L’emozione non ha voce. Come canterebbe Celentano a una defilata (questa volta) ed eterna Mina.

Invece a Le Mans, di voci che possono emozionare ce ne sono sempre. Così, per gioco e per amore, per fortuna o coincidenza, annoverare tra le proprie amicizie  chi ogni anno Le Mans la racconti è il piccolo grande privilegio di chi come me narra storie, per chi di mestiere faccia il commentatore televisivo e chi, come in questo caso, di quelle storie suo malgrado sia protagonista, col proprio commento. Cantore di un rito collettivo chiamato “24Heures du Mans”.

Insomma, l’edizione del centenario galoppa veloce verso di noi e la 1000 miglia di Sebring è già praticamente ai nastri di partenza. Da sempre il popolo italico dell’Endurance ha riconosciuto nei timbri vocali di Marco Petrini e Nicola Villani l’idioma delle gare di durata nel nostro Bel Paese.

La curiosità del cronista l’emozione del commentatore. Cosa può attraversare la mente e il cuore di un professionista chiamato a raccontare un’edizione così speciale della 24 Ore di Le Mans?

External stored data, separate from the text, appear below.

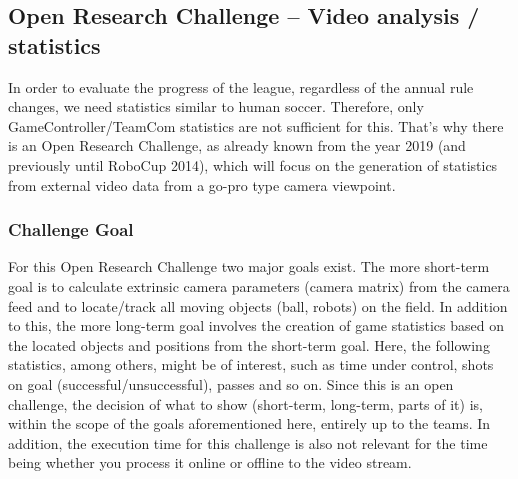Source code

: \subsection{Open Research Challenge -- Video analysis / statistics}
In order to evaluate the progress of the league, regardless of the annual rule changes, we need statistics similar to human soccer. Therefore, only GameController/TeamCom statistics are not sufficient for this. That's why there is an Open Research Challenge, as already known from the year 2019 (and previously until RoboCup 2014), which will focus on the generation of statistics from external video data from a go-pro type camera viewpoint.

    \subsubsection{Challenge Goal}
    For this Open Research Challenge two major goals exist. The more short-term goal is to calculate extrinsic camera parameters (camera matrix) from the camera feed and to locate/track all moving objects (ball, robots) on the field. In addition to this, the more long-term goal involves the creation of game statistics based on the located objects and positions from the short-term goal. Here, the following statistics, among others, might be of interest, such as time under control, shots on goal (successful/unsuccessful), passes and so on. Since this is an open challenge, the decision of what to show (short-term, long-term, parts of it) is, within the scope of the goals aforementioned here, entirely up to the teams. In addition, the execution time for this challenge is also not relevant for the time being whether you process it online or offline to the video stream.

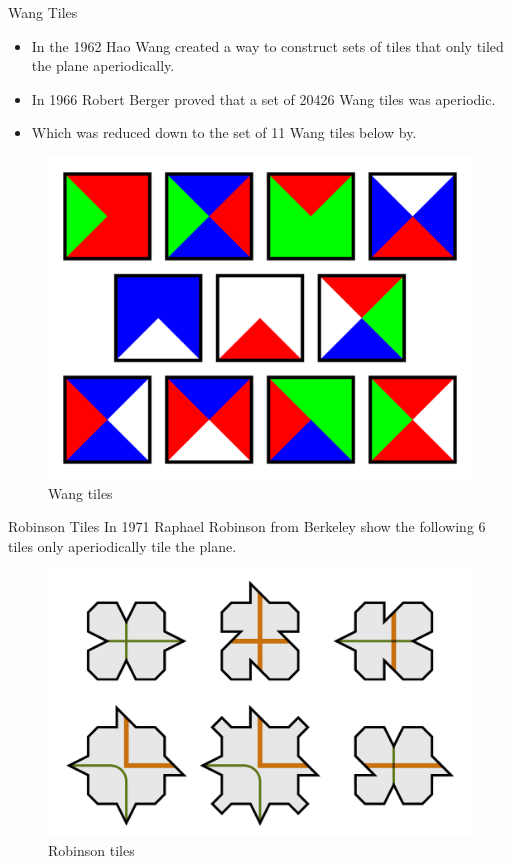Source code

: \documentclass{beamer}
\begin{document}
\begin{frame}{Wang Tiles}
    \begin{itemize}
        \item In the 1962 Hao Wang created a way to construct sets of tiles that only tiled the plane aperiodically.
        \item In 1966 Robert Berger proved that a set of 20426 Wang tiles was aperiodic. \cite{berger1966undecidability}
        \item Which was reduced down to the set of 11 Wang tiles below by\cite{Jeandel2021aperiodic}.
    \end{itemize}
    
    \begin{figure}
        \centering
        \includegraphics[width=0.4\linewidth]{images/other-tiles/Wang_11_tiles.svg.png}
        \caption{Wang tiles\cite{wang11tiles}}
        \label{fig:wang-tiles}
    \end{figure}
\end{frame}

\begin{frame}{Robinson Tiles}
    In 1971 Raphael Robinson from Berkeley show the following 6 tiles only aperiodically tile the plane.\cite{robinson1971}
    \begin{figure}
        \centering
        \includegraphics[width=0.5\linewidth]{images/other-tiles/Robinson_tiles.svg.png}
        \caption{Robinson tiles\cite{robinsontiles}}
        \label{fig:robinson-tile}
    \end{figure}
\end{frame}
\end{document}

“Guarda, di per sé non si tratta nemmeno di aver presente il ritorno della Rossa nelle gare di durata e conseguentemente a Le Mans che fa quasi campionato a sé. Intendiamoci. Non sto sminuendo il ritorno di Maranello nel mondo endurance, anzi, esattamente l’opposto. Ferrari e le Mans è già a tutti gli effetti un binomio inimitabile. Ma forse, la vera emozione, risiede nel rendersi conto che tu sia parte di un momento senza eguali della storia delle corse e che, per importante che sia, la tua voce, il tuo commento fermerà per sempre questi istanti. Credimi che per uno come il sottoscritto che proprio sul circuito della Sarthe ha chiuso la propria carriera di pilota, è un privilegio immenso essere oggi dall’altra parte e poter raccontare tutto questo, avendo presente cosa voglia dire calcare con una vettura da corsa un asfalto così glorioso e iconico, come può essere Montecarlo per la Formula 1. Respiri la storia, il mito, la leggenda di un luogo pressoché sacro. Lo stesso fascino intatto di un secolo fa e quella prima edizione del 1923. Ci sarà Ferrari, ma poi il ritorno di Porsche che ha lasciato da vincente la 24 Ore, la Toyota che non vorrà essere spodestata, la Cadillac che affronta la Sarthe con un motore solamente aspirato, unica tra le big. Capisci quante possibili vicende saremo chiamati a commentare e descrivere? Vivremo un’avventura bellissima che andrà oltre i semplici confini di notorietà che questo campionato abbia conosciuto soprattutto nella sua epoca recente. Vivremo la consapevolezza di un’aumentata popolarità, qualcosa che anche per noi, dietro al microfono, sarà qualcosa di completamente nuovo. Semplicemente fantastico.”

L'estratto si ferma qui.